Barton Biggs – Wealth, War, and Wisdom


In Wealth, War, and Wisdom, legendary Wall Street investor Barton Biggs reveals how the turning points of World War II intersected with market performance. Biggs will help the 21st-century investor comprehend our own perilous times as well as choose the best strategies for the modern market economy.

“The wisdom of the markets” prevails, even in the most turbulent of eras: the British stock market bottomed out just before the Battle of Britain; the U.S. market turned at the epic Battle of Midway; and the German market peaked at the high-water mark of Germany’s attack on Russia. Those events turned out to be the three great turning points of World War II – although at the time, no one and no instrument except the stock markets recognized them.

Biggs skillfully discusses the performance of equities in both victorious and defeated countries, reveals how individuals preserved their wealth despite the ongoing battles, and explores whether or not public equities were able to increase in value and serve as a wealth preserver.
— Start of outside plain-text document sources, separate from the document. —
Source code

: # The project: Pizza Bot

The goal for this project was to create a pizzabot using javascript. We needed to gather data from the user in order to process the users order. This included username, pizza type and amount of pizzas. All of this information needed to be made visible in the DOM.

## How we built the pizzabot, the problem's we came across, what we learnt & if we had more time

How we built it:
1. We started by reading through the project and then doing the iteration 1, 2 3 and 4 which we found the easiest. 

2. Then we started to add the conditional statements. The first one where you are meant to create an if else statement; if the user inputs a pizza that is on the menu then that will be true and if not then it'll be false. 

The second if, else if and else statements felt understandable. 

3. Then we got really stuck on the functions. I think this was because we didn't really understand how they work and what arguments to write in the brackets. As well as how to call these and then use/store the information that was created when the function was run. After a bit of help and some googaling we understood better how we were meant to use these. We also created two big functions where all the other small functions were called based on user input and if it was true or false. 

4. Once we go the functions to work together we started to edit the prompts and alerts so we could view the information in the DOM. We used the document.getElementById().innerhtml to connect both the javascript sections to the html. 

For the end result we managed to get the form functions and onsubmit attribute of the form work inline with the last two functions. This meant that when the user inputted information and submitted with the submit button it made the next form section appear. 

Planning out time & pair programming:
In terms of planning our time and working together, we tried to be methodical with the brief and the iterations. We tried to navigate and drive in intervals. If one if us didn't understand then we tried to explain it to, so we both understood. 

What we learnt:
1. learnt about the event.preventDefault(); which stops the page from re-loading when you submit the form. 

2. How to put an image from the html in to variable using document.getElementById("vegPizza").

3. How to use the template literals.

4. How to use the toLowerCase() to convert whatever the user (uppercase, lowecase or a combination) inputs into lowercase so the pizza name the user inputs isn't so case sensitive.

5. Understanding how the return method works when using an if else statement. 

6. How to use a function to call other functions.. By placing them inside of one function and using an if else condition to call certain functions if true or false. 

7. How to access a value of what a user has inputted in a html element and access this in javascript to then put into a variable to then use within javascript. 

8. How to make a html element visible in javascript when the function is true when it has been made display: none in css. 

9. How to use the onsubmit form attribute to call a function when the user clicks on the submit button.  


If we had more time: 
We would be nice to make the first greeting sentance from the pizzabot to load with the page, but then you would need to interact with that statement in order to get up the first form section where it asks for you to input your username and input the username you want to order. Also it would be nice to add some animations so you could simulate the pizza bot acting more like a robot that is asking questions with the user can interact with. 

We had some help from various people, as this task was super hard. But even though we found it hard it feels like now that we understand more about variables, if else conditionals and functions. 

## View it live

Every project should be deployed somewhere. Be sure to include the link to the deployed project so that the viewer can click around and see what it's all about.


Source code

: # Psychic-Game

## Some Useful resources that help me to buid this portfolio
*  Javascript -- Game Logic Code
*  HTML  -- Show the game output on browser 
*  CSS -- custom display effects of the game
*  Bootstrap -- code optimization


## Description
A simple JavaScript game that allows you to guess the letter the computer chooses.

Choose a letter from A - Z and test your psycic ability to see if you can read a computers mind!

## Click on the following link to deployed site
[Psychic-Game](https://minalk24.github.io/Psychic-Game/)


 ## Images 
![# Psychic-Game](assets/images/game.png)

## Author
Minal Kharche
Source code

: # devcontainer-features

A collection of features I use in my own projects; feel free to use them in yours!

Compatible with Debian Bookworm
Biggs also looks at how other assets, including real estate and gold, fared during this dynamic and devastating period, and offers valuable insights on preserving one’s wealth for future generations.

Author: Barton Biggs
Narrator: Erik Synnestvedt
Duration: 11 hours 49 minutes
Released: 8 Mar 2007
Publisher: Gildan Media, LLC
Language: English

User Review:

rose cumbersome

Wealth, War, and Wisdom by Barton Biggs was informative as well as entertaining. Its main thesis was that wealth could often be preserved in the face of war and other calamities. As a student of both history and the economy, I was not disappointed in the book. Biggs’ account of World War II and the Korean wars (in all their tragedies and glories)was detailed. He related specific battles and events of the wars with an accounting of the stock market’s performance in that specific country during that time period. (Of course, the underlying belief that the equities market is rational and responds reliably to political and social events continues to be debated.) In his conclusion, Biggs gave explicit recommendations regarding the content and proportion that one’s holdings should take in the face of calamity. He also recommended the means by which to hold onto one’s money in case the barbarians (in whatever form) contrived to strip the wealthy of their wealth. He further cautioned the reader to learn to recognize the appearance of black swans, which presumably herald the need to change one’s investment strategies. The author’s breadth of knowledge and research was exhaustive. Since I am not wealthy and thus have little to lose, reading the book was an academic exercise — but it was also informative and thought provoking.